Your instructions: If a line in the entries below includes "cdot", pick it out and copy it.

Data excerpts:
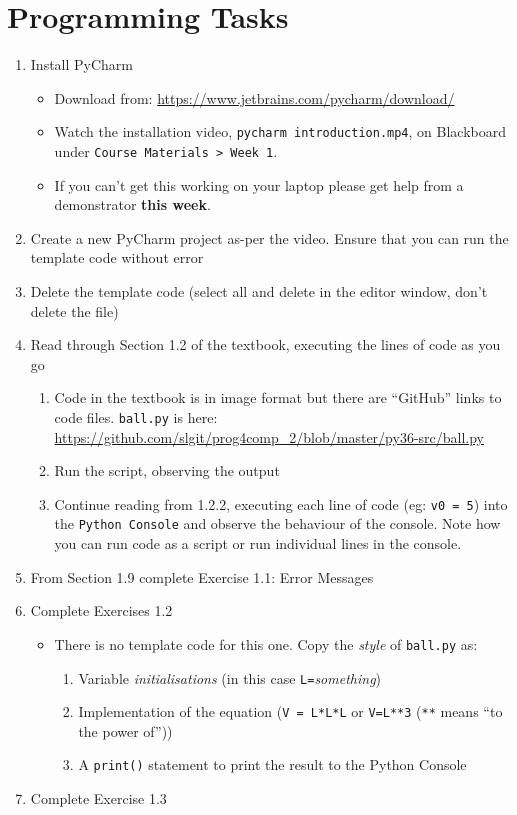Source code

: \documentclass{lab}
\begin{document}
\section{Programming Tasks}

\begin{enumerate}
\item Install PyCharm
	\begin{itemize}
		\item Download from: \url{https://www.jetbrains.com/pycharm/download/}
		\item Watch the installation video, \texttt{pycharm introduction.mp4}, on Blackboard under \texttt{Course Materials > Week 1}.
		\item If you can't get this working on your laptop please get help from a demonstrator \textbf{this week}.
	\end{itemize}
\item Create a new PyCharm project as-per the video. Ensure that you can run the template code without error
\item Delete the template code (select all and delete in the editor window, don't delete the file)
\item Read through Section 1.2 of the textbook, executing the lines of code as you go
	\begin{enumerate}
		\item Code in the textbook is in image format but there are ``GitHub'' links to code files. \texttt{ball.py} is here: \url{https://github.com/slgit/prog4comp_2/blob/master/py36-src/ball.py}
		\item Run the script, observing the output
		\item Continue reading from 1.2.2, executing each line of code (eg: \texttt{v0 = 5}) into the \texttt{Python Console} and observe the behaviour of the console. Note how you can run code as a script or run individual lines in the console.
	\end{enumerate}
\item From Section 1.9 complete Exercise 1.1: Error Messages
\item Complete Exercises 1.2
	\begin{itemize}
		\item There is no template code for this one. Copy the \textit{style} of \texttt{ball.py} as:
			\begin{enumerate}
				\item Variable \textit{initialisations} (in this case \texttt{L=}\textit{something})
				\item Implementation of the equation (\texttt{V = L*L*L} or \texttt{V=L**3} (\texttt{**} means ``to the power of''))
				\item A \texttt{print()} statement to print the result to the Python Console
			\end{enumerate}
	\end{itemize}
\item Complete Exercise 1.3
\end{enumerate}
\end{document}
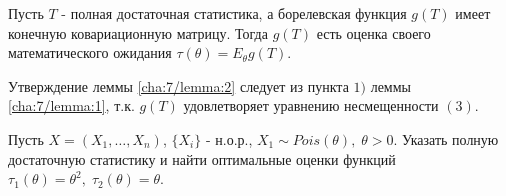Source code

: \begin{lemma}\label{cha:7/lemma:2}
	Пусть $T$ - полная достаточная статистика, а борелевская функция $g(T)$ имеет конечную ковариационную матрицу. Тогда $g(T)$ есть оценка своего математического ожидания $\displaystyle \tau(\theta) = E_{\theta} g(T)$.
\end{lemma}

Утверждение леммы \ref{cha:7/lemma:2} следует из пункта $1)$ леммы \ref{cha:7/lemma:1}, т.к. $g(T)$ удовлетворяет уравнению несмещенности $(3)$.

\begin{example}
	Пусть $X = (X_1, \dots, X_n)$, $\{X_i\}$ - н.о.р., $X_1 \sim Pois (\theta), \; \theta > 0$. Указать полную достаточную статистику и найти оптимальные оценки функций $\tau_1(\theta) = \theta^2, \; \tau_2 (\theta) = \theta$.
\end{example}
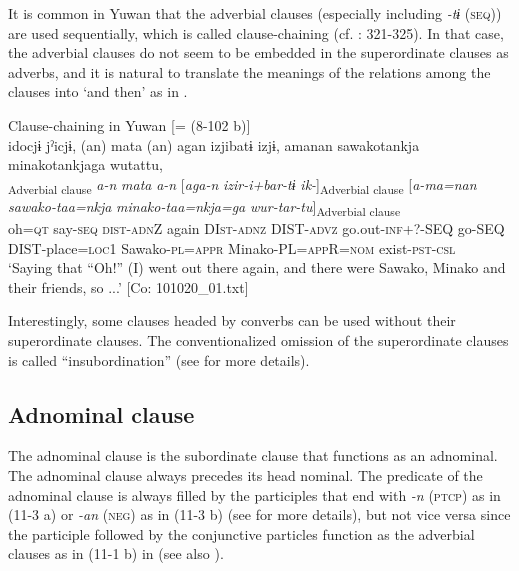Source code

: It is common in Yuwan that the adverbial clauses (especially including \textit{{}-tɨ} (\textsc{seq})) are used sequentially, which is called clause-chaining (cf. \citealt{Payne1997}: 321-325). In that case, the adverbial clauses do not seem to be embedded in the superordinate clauses as adverbs, and it is natural to translate the meanings of the relations among the clauses into ‘and then’ as in .

\ea\label{ex:11-2}  Clause-chaining in Yuwan [= (8-102 b)]\\
    \glll idocjɨ  jˀicjɨ,  (an)  mata  (an)  agan izjibatɨ  izjɨ,  amanan  sawakotankja minakotankjaga  wutattu,\\
    [\textit{ido=ccjɨ}  \textit{jˀ-\Highlight{tɨ}}]\textsubscript{Adverbial clause}  \textit{a-n}  \textit{mata}  \textit{a-n}  [\textit{aga-n} \textit{izir-i+bar-tɨ}  \textit{ik-}]\textsubscript{Adverbial clause}\textbf{  }[\textit{a-ma=nan}  \textit{sawako-taa=nkja}  \textit{minako-taa=nkja=ga}  \textit{wur-tar-tu}]\textsubscript{Adverbial clause}\\
    oh=\textsc{qt}  say-\textsc{seq}  \textsc{dist}-\textsc{adn}Z  again  DI\textsc{st}-\textsc{adnz}  DIST-\textsc{advz} go.out-\textsc{inf}+?-SEQ  go-SEQ  DIST-place=\textsc{loc}1  Sawako-\textsc{pl}=\textsc{appr} Minako-PL=\textsc{app}R=\textsc{nom}  exist-\textsc{pst}-\textsc{csl}\\
    \glt ‘Saying that “Oh!” (I) went out there again, and there were Sawako, Minako and their friends, so ...’ [Co: 101020\_01.txt]
\z

Interestingly, some clauses headed by converbs can be used without their superordinate clauses. The conventionalized omission of the superordinate clauses is called “insubordination” (see  for more details).

\subsection{Adnominal clause}\label{sec:11.1.2}

The adnominal clause is the subordinate clause that functions as an adnominal. The adnominal clause always precedes its head nominal. The predicate of the adnominal clause is always filled by the participles that end with \textit{{}-n} (\textsc{ptcp}) as in (11-3 a) or \textit{{}-an} (\textsc{neg}) as in (11-3 b) (see  for more details), but not vice versa since the participle followed by the conjunctive particles function as the adverbial clauses as in (11-1 b) in  (see also ).

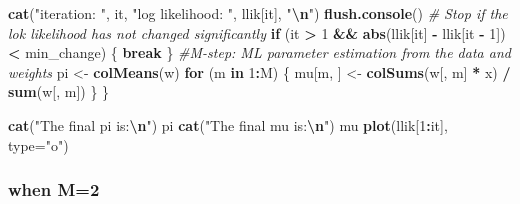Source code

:\documentclass[
]{article}
\newenvironment{Shaded}{\begin{snugshade}}{\end{snugshade}}
\newcommand{\AttributeTok}[1]{\textcolor[rgb]{0.13,0.29,0.53}{#1}}
\newcommand{\CommentTok}[1]{\textcolor[rgb]{0.56,0.35,0.01}{\textit{#1}}}
\newcommand{\ControlFlowTok}[1]{\textcolor[rgb]{0.13,0.29,0.53}{\textbf{#1}}}
\newcommand{\DecValTok}[1]{\textcolor[rgb]{0.00,0.00,0.81}{#1}}
\newcommand{\FunctionTok}[1]{\textcolor[rgb]{0.13,0.29,0.53}{\textbf{#1}}}
\newcommand{\NormalTok}[1]{#1}
\newcommand{\OtherTok}[1]{\textcolor[rgb]{0.56,0.35,0.01}{#1}}
\newcommand{\SpecialCharTok}[1]{\textcolor[rgb]{0.81,0.36,0.00}{\textbf{#1}}}
\newcommand{\StringTok}[1]{\textcolor[rgb]{0.31,0.60,0.02}{#1}}
\begin{document}
\begin{Shaded}
\begin{Highlighting}[]
  \FunctionTok{cat}\NormalTok{(}\StringTok{"iteration: "}\NormalTok{, it, }\StringTok{"log likelihood: "}\NormalTok{, llik[it], }\StringTok{"}\SpecialCharTok{\textbackslash{}n}\StringTok{"}\NormalTok{)}
  \FunctionTok{flush.console}\NormalTok{()}
  \CommentTok{\# Stop if the lok likelihood has not changed significantly}
  \ControlFlowTok{if}\NormalTok{ (it }\SpecialCharTok{\textgreater{}} \DecValTok{1} \SpecialCharTok{\&\&} \FunctionTok{abs}\NormalTok{(llik[it] }\SpecialCharTok{{-}}\NormalTok{ llik[it }\SpecialCharTok{{-}} \DecValTok{1}\NormalTok{]) }\SpecialCharTok{\textless{}}\NormalTok{ min\_change) \{}
    \ControlFlowTok{break}
\NormalTok{  \}}
  \CommentTok{\#M{-}step: ML parameter estimation from the data and weights}
\NormalTok{  pi }\OtherTok{\textless{}{-}} \FunctionTok{colMeans}\NormalTok{(w)}
  \ControlFlowTok{for}\NormalTok{ (m }\ControlFlowTok{in} \DecValTok{1}\SpecialCharTok{:}\NormalTok{M) \{}
\NormalTok{    mu[m, ] }\OtherTok{\textless{}{-}} \FunctionTok{colSums}\NormalTok{(w[, m] }\SpecialCharTok{*}\NormalTok{ x) }\SpecialCharTok{/} \FunctionTok{sum}\NormalTok{(w[, m])}
\NormalTok{  \}}
\NormalTok{\}}

\FunctionTok{cat}\NormalTok{(}\StringTok{"The final pi is:}\SpecialCharTok{\textbackslash{}n}\StringTok{"}\NormalTok{)}
\NormalTok{pi}
\FunctionTok{cat}\NormalTok{(}\StringTok{"The final mu is:}\SpecialCharTok{\textbackslash{}n}\StringTok{"}\NormalTok{)}
\NormalTok{mu}
\FunctionTok{plot}\NormalTok{(llik[}\DecValTok{1}\SpecialCharTok{:}\NormalTok{it], }\AttributeTok{type=}\StringTok{"o"}\NormalTok{)}
\end{Highlighting}
\end{Shaded}

\hypertarget{when-m2-1}{%
\subsubsection{when M=2}\label{when-m2-1}}
\end{document}
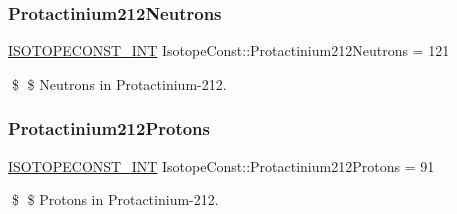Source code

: \subsubsection{\texorpdfstring{Protactinium212\+Neutrons}{Protactinium212Neutrons}}
{\footnotesize\ttfamily \mbox{\hyperlink{group___isotope_const-_macros_ga5f18360b3e99483a35c32d789e62621c}{I\+S\+O\+T\+O\+P\+E\+C\+O\+N\+S\+T\+\_\+\+I\+NT}} Isotope\+Const\+::\+Protactinium212\+Neutrons = 121}

\$ \$ Neutrons in Protactinium-\/212. \mbox{\label{group___isotope_const-_protactinium-_pa212_ga0b88c59bc62d9ab09d5d554972699c88}} 
\subsubsection{\texorpdfstring{Protactinium212\+Protons}{Protactinium212Protons}}
{\footnotesize\ttfamily \mbox{\hyperlink{group___isotope_const-_macros_ga5f18360b3e99483a35c32d789e62621c}{I\+S\+O\+T\+O\+P\+E\+C\+O\+N\+S\+T\+\_\+\+I\+NT}} Isotope\+Const\+::\+Protactinium212\+Protons = 91}

\$ \$ Protons in Protactinium-\/212. 
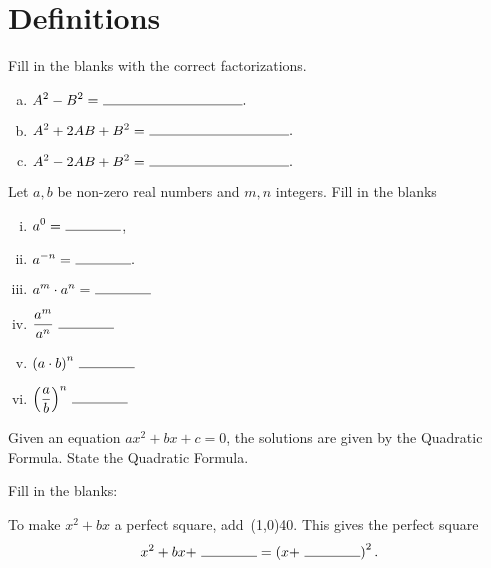 \documentclass[12pt]{amsart}
\begin{document}
\section{Definitions}
\begin{thm}[3 Points]\label{ex1}
  Fill in the blanks with the correct factorizations.
  \begin{enumerate}[(a)]
  \item
    $\displaystyle{A^2 - B^2 =\ \line(1,0){100}}.$
    \vspace{.3in}
  \item
    $\displaystyle{A^2 + 2AB + B^2 =\ \line(1,0){100}}.$
    \vspace{.3in}
  \item
    $\displaystyle{A^2 - 2AB + B^2 =\ \line(1,0){100}}.$
    \vspace{.3in}
  \end{enumerate}
\end{thm}

\begin{thm}[6 Points]\label{ex2}
  Let $a, b$ be non-zero real numbers and $m, n$ integers.
  Fill in the blanks
  \begin{enumerate}[(i)]
  \item
    $\displaystyle{a^0 =\ \line(1,0){40}}$,
  \item
    $\displaystyle{a^{-n} =\ \line(1,0){40}}.$
  \item
    $\displaystyle{a^m \cdot a^n =\ \line(1,0){40}}$
  \item
    $\displaystyle{\frac{a^m}{a^n}\ \line(1,0){40}}$
  \item
    $\displaystyle{\left(a \cdot b\right)^n\ \line(1,0){40}}$
  \item
    $\displaystyle{\left(\frac{a}{b}\right)^n\ \line(1,0){40}}$
  \end{enumerate}
\end{thm}

\newpage

\begin{thm}[2 Points]\label{ex3}
  Given an equation $ax^2 + bx + c = 0$, the solutions are given by the Quadratic Formula.  State the Quadratic Formula.
  \vspace{1in}
\end{thm}

\begin{thm}[3 Points]\label{ex4}
  Fill in the blanks:\\
  \begin{center}
    To make $x^2 + bx$ a perfect square, add\ \line(1,0){40}.
    This gives the perfect square
    $$x^2 + bx +\ \line(1,0){40} = \left(x +\ \line(1,0){40}\right)^2.$$
  \end{center}
\end{thm}
\end{document}
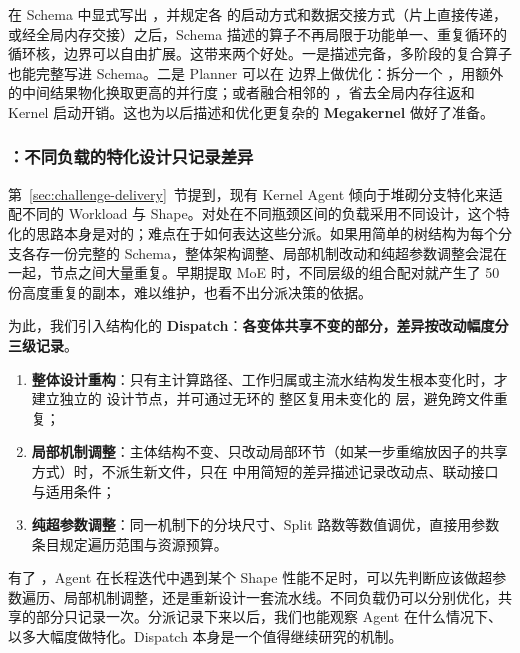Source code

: 在 Schema 中显式写出 ，并规定各  的启动方式和数据交接方式（片上直接传递，或经全局内存交接）之后，Schema 描述的算子不再局限于功能单一、重复循环的循环核，边界可以自由扩展。这带来两个好处。一是描述完备，多阶段的复合算子也能完整写进 Schema。二是 Planner 可以在  边界上做优化：拆分一个 ，用额外的中间结果物化换取更高的并行度；或者融合相邻的 ，省去全局内存往返和 Kernel 启动开销。这也为以后描述和优化更复杂的 \textbf{Megakernel} 做好了准备。


\subsubsection{：不同负载的特化设计只记录差异}\label{sec:dispatch}
第~\ref{sec:challenge-delivery}~节提到，现有 Kernel Agent 倾向于堆砌分支特化来适配不同的 Workload 与 Shape。对处在不同瓶颈区间的负载采用不同设计，这个特化的思路本身是对的；难点在于如何表达这些分派。如果用简单的树结构为每个分支各存一份完整的 Schema，整体架构调整、局部机制改动和纯超参数调整会混在一起，节点之间大量重复。早期提取 MoE 时，不同层级的组合配对就产生了 50 份高度重复的副本，难以维护，也看不出分派决策的依据。


为此，我们引入结构化的 \textbf{Dispatch}：\textbf{各变体共享不变的部分，差异按改动幅度分三级记录}。


\begin{enumerate}[start=1]
\item
\textbf{整体设计重构}：只有主计算路径、工作归属或主流水结构发生根本变化时，才建立独立的  设计节点，并可通过无环的  整区复用未变化的  层，避免跨文件重复；


\item
\textbf{局部机制调整}：主体结构不变、只改动局部环节（如某一步重缩放因子的共享方式）时，不派生新文件，只在  中用简短的差异描述记录改动点、联动接口与适用条件；


\item
\textbf{纯超参数调整}：同一机制下的分块尺寸、Split 路数等数值调优，直接用参数条目规定遍历范围与资源预算。


\end{enumerate}

有了 ，Agent 在长程迭代中遇到某个 Shape 性能不足时，可以先判断应该做超参数遍历、局部机制调整，还是重新设计一套流水线。不同负载仍可以分别优化，共享的部分只记录一次。分派记录下来以后，我们也能观察 Agent 在什么情况下、以多大幅度做特化。Dispatch 本身是一个值得继续研究的机制。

Completed exercise:
    $\displaystyle{a^m \cdot a^n =\ \line(1,0){40}}$
    $\displaystyle{\left(a \cdot b\right)^n\ \line(1,0){40}}$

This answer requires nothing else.